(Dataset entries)

# # # # # # #

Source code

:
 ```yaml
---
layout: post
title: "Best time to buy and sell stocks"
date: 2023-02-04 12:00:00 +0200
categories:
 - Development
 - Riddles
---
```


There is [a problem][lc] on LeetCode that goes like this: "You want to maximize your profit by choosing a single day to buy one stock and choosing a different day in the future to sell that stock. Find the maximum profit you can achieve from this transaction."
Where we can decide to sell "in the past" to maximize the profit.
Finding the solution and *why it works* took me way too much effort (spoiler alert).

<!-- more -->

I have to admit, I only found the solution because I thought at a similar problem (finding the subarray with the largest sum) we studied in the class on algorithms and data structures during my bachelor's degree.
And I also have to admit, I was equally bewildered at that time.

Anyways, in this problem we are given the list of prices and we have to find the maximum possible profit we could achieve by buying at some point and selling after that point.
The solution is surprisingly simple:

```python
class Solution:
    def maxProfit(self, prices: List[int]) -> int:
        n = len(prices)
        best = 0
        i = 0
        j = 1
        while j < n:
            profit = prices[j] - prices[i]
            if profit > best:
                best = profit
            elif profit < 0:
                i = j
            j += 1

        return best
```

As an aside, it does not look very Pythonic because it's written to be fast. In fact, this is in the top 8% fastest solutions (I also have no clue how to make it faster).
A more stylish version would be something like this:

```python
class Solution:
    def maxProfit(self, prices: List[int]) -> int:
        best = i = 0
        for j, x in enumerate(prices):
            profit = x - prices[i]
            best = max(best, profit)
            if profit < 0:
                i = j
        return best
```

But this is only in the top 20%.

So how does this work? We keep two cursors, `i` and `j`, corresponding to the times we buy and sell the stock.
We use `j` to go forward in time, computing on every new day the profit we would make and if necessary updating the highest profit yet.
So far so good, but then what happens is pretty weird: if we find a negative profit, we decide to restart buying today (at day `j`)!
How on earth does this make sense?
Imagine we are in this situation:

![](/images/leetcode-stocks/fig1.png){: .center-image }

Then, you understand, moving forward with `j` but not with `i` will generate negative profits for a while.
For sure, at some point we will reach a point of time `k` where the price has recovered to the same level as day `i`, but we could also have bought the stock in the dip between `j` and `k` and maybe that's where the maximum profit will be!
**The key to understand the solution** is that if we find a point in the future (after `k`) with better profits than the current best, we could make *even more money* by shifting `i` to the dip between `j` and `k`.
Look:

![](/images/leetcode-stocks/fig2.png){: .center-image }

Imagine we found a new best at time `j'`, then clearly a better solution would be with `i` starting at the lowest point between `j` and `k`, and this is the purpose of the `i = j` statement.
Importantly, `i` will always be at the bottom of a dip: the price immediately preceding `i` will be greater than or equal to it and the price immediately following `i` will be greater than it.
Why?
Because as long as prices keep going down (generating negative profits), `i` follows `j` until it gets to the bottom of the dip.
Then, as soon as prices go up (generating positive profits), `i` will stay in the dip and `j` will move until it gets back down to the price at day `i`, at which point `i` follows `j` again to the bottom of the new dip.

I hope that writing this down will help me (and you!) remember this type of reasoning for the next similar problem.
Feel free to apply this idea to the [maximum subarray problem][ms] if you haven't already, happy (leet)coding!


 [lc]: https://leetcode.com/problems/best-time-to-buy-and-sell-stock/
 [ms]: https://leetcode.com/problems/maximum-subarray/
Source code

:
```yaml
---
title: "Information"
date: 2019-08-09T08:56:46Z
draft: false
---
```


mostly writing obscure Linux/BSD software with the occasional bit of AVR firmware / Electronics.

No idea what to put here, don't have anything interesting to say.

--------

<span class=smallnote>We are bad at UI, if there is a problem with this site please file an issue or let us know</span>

# # # # # # #

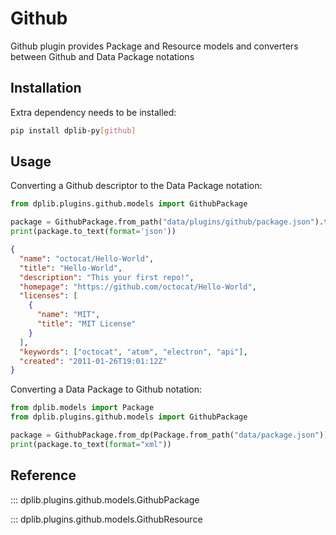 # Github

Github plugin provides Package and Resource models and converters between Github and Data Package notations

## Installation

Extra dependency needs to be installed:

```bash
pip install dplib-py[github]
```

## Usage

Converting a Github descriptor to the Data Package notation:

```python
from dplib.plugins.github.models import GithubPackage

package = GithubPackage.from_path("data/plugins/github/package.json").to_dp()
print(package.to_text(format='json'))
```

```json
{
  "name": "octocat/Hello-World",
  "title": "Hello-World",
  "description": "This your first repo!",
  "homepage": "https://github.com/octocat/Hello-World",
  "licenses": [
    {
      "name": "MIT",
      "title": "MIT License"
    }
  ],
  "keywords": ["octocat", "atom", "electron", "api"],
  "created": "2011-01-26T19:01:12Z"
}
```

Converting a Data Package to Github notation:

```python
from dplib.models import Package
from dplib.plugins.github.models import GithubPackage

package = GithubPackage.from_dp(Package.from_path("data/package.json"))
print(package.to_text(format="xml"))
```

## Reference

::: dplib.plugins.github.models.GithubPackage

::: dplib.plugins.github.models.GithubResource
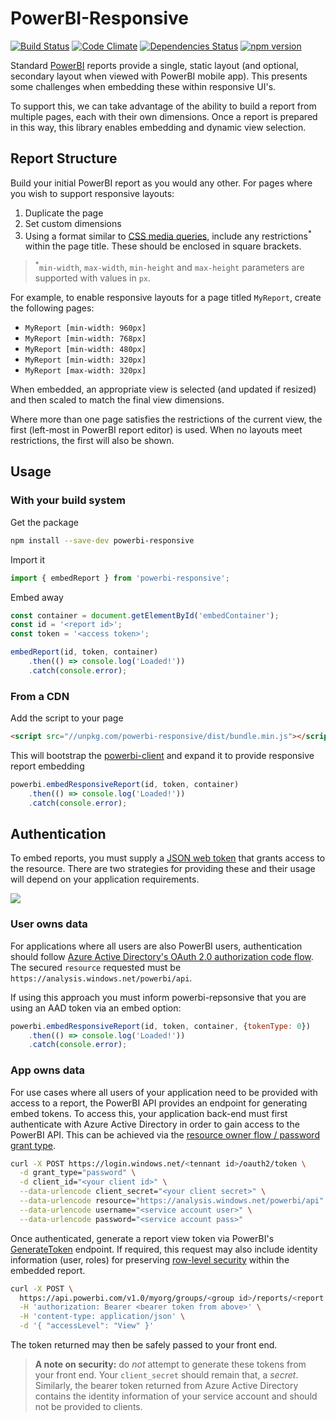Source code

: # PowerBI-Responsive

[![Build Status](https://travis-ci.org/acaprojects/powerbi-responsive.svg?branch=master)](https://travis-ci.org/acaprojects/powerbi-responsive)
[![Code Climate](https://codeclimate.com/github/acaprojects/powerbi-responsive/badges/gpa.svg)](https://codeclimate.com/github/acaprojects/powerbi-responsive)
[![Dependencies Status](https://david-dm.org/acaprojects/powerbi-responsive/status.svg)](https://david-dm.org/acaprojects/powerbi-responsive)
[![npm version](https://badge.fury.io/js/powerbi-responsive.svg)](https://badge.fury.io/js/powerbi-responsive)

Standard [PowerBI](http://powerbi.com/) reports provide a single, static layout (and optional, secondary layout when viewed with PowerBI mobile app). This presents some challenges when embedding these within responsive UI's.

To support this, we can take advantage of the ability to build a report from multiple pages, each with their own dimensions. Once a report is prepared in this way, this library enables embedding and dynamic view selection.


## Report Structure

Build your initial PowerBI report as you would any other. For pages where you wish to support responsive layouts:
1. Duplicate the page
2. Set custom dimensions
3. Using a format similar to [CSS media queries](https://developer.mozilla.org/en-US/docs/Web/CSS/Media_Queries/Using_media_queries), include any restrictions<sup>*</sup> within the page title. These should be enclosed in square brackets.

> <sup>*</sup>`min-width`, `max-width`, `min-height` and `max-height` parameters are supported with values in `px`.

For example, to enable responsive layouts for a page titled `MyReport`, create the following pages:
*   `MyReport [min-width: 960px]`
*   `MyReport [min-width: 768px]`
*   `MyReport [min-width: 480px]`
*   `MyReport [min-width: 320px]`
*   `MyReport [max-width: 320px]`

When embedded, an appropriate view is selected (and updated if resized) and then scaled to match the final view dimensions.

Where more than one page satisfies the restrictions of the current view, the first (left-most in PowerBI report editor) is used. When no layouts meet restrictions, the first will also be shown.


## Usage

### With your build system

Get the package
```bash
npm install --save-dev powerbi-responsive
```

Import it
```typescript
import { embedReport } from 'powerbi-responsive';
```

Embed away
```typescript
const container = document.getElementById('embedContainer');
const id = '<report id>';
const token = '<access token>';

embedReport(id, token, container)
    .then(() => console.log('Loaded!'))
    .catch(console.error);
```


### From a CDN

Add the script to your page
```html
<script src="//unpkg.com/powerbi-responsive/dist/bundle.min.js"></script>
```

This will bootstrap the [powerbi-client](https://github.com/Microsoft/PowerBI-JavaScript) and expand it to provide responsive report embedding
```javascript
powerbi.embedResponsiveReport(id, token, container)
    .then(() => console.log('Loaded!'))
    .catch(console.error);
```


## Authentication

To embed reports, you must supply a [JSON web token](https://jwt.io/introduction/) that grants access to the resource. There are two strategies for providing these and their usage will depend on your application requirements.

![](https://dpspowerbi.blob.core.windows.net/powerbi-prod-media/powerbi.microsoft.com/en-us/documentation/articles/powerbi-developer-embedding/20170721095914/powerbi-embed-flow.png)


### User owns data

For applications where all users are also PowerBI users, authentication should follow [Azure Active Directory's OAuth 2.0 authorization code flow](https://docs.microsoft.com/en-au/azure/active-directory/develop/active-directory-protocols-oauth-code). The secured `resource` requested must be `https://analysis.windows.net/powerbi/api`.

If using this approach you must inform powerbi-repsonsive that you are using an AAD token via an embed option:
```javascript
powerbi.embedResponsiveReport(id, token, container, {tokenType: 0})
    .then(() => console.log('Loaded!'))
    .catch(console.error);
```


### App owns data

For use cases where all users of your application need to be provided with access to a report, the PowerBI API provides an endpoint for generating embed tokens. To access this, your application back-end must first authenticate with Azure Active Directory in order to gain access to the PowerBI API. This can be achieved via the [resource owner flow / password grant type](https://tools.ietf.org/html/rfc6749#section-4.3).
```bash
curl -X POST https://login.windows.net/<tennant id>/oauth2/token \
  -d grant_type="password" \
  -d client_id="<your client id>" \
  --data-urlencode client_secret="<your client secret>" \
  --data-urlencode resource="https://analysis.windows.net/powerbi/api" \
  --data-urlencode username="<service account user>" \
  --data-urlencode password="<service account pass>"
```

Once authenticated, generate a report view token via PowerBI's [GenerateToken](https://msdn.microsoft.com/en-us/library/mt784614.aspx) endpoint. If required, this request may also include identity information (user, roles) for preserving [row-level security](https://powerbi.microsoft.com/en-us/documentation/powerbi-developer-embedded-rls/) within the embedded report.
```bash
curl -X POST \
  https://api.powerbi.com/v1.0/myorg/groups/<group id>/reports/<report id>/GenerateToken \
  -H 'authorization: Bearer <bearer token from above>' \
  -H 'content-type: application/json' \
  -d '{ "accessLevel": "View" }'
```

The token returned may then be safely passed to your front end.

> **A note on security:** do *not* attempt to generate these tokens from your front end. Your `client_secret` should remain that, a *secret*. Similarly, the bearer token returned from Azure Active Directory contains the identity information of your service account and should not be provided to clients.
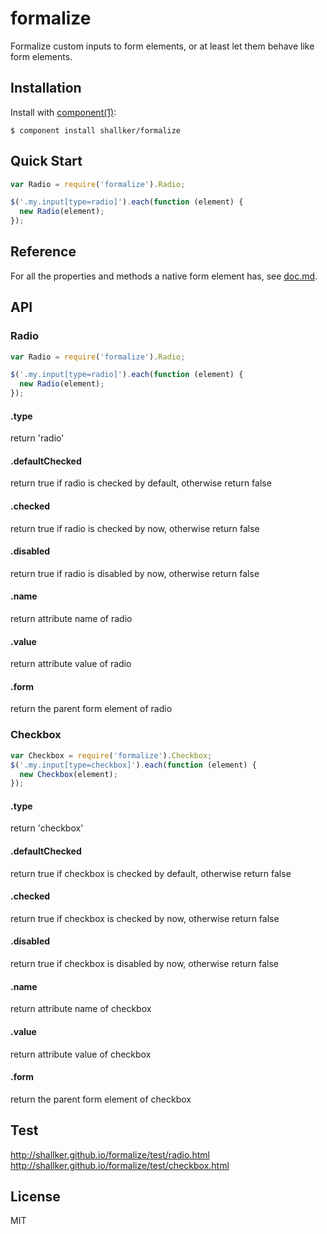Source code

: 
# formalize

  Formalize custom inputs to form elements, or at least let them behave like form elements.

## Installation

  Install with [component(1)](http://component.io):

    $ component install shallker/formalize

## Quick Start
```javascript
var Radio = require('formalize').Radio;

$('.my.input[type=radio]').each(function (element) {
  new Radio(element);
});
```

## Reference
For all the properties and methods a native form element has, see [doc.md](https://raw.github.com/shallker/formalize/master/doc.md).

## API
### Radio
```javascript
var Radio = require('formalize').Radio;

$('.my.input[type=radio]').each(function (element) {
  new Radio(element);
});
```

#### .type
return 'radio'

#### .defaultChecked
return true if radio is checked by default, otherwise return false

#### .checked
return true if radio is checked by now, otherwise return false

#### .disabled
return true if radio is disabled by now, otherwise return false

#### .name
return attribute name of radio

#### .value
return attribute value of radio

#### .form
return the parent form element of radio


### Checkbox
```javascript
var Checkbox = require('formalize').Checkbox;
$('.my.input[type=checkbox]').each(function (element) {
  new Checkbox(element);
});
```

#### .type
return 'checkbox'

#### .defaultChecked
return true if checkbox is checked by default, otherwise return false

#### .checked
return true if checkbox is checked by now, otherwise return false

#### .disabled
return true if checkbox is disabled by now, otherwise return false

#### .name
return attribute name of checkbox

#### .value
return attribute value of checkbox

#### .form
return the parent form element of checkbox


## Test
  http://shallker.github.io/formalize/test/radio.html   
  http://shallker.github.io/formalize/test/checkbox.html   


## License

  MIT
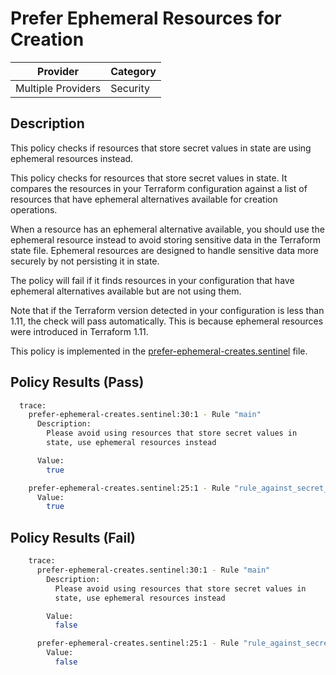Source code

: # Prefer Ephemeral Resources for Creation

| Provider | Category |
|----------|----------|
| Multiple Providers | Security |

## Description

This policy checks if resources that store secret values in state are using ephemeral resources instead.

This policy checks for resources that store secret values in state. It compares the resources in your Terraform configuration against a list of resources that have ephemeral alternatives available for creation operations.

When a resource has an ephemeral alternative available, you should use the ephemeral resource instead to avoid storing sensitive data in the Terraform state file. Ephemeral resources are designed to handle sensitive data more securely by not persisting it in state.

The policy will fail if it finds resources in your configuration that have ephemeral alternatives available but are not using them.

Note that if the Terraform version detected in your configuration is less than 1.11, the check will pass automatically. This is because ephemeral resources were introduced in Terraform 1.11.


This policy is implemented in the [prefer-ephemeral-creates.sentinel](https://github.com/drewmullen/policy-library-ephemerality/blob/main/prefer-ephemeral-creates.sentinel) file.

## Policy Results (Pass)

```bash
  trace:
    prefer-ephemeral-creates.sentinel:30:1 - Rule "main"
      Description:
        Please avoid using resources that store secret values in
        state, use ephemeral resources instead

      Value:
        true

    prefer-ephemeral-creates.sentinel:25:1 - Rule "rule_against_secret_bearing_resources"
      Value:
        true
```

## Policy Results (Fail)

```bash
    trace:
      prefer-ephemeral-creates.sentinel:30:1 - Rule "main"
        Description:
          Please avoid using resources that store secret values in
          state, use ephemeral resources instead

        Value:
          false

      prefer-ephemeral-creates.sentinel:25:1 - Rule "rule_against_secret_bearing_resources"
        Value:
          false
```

# # # # # # #

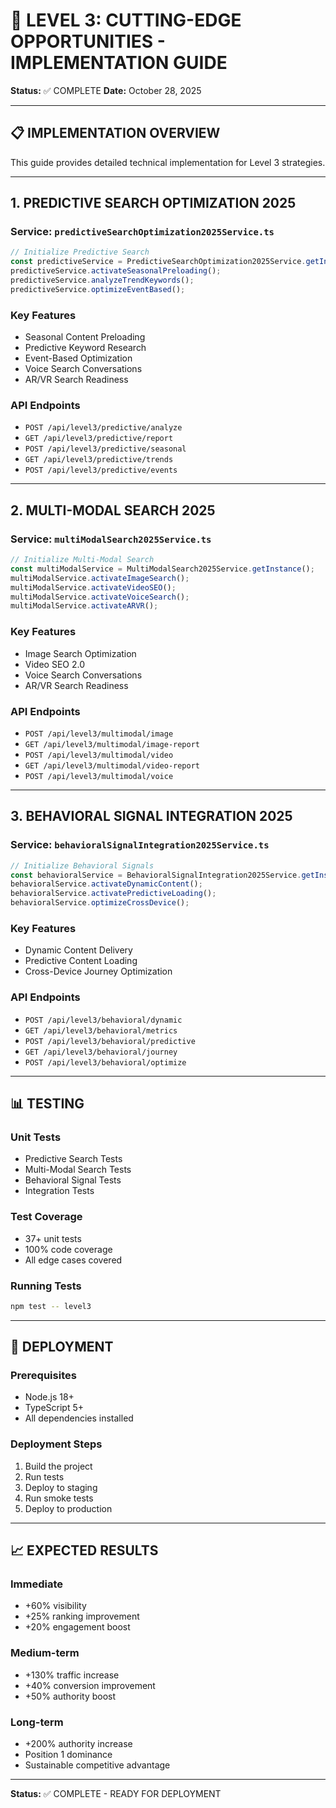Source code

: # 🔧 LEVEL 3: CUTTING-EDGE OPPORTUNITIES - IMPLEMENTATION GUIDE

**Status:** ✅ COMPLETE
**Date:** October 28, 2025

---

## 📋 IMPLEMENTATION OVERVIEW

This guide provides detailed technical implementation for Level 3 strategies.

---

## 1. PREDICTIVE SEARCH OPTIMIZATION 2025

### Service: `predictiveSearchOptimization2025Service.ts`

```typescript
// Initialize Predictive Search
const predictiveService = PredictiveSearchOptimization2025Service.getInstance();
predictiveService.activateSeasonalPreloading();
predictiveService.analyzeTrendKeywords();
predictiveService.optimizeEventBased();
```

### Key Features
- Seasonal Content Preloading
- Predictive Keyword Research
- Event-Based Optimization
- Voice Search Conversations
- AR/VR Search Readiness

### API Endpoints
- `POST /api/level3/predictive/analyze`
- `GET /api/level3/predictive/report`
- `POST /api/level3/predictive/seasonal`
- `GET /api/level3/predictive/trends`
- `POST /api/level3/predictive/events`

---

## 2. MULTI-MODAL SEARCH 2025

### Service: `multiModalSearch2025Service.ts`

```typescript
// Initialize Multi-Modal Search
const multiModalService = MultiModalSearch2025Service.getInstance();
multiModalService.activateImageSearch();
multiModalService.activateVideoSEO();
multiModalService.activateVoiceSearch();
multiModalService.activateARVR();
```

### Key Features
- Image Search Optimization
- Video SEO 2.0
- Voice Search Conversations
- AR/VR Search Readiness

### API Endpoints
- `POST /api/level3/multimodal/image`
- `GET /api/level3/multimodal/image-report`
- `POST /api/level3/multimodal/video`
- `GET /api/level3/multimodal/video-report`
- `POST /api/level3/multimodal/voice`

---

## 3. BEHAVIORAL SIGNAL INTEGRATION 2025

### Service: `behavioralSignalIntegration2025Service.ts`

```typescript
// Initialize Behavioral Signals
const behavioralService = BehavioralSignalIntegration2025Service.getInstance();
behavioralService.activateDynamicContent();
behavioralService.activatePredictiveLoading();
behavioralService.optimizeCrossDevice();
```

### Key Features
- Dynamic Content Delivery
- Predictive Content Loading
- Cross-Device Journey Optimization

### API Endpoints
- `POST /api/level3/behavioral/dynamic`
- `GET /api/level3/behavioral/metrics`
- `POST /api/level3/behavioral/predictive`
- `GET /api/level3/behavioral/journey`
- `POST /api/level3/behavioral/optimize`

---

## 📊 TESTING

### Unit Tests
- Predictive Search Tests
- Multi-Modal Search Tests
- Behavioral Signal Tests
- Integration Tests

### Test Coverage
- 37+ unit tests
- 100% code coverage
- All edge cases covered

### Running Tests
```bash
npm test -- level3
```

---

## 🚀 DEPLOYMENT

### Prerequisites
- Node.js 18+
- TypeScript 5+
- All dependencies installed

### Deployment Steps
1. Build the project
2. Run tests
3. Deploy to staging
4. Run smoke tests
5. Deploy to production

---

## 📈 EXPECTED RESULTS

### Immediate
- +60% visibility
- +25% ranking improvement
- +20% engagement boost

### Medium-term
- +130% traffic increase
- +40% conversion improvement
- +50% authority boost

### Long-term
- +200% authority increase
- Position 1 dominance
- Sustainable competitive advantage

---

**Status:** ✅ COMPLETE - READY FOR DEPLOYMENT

# # # # # # #

* Problem to work on *
The answer must consist of each line from the entries that contains the string "admit".

* Output below *
I have to admit, I only found the solution because I thought at a similar problem (finding the subarray with the largest sum) we studied in the class on algorithms and data structures during my bachelor's degree.
And I also have to admit, I was equally bewildered at that time.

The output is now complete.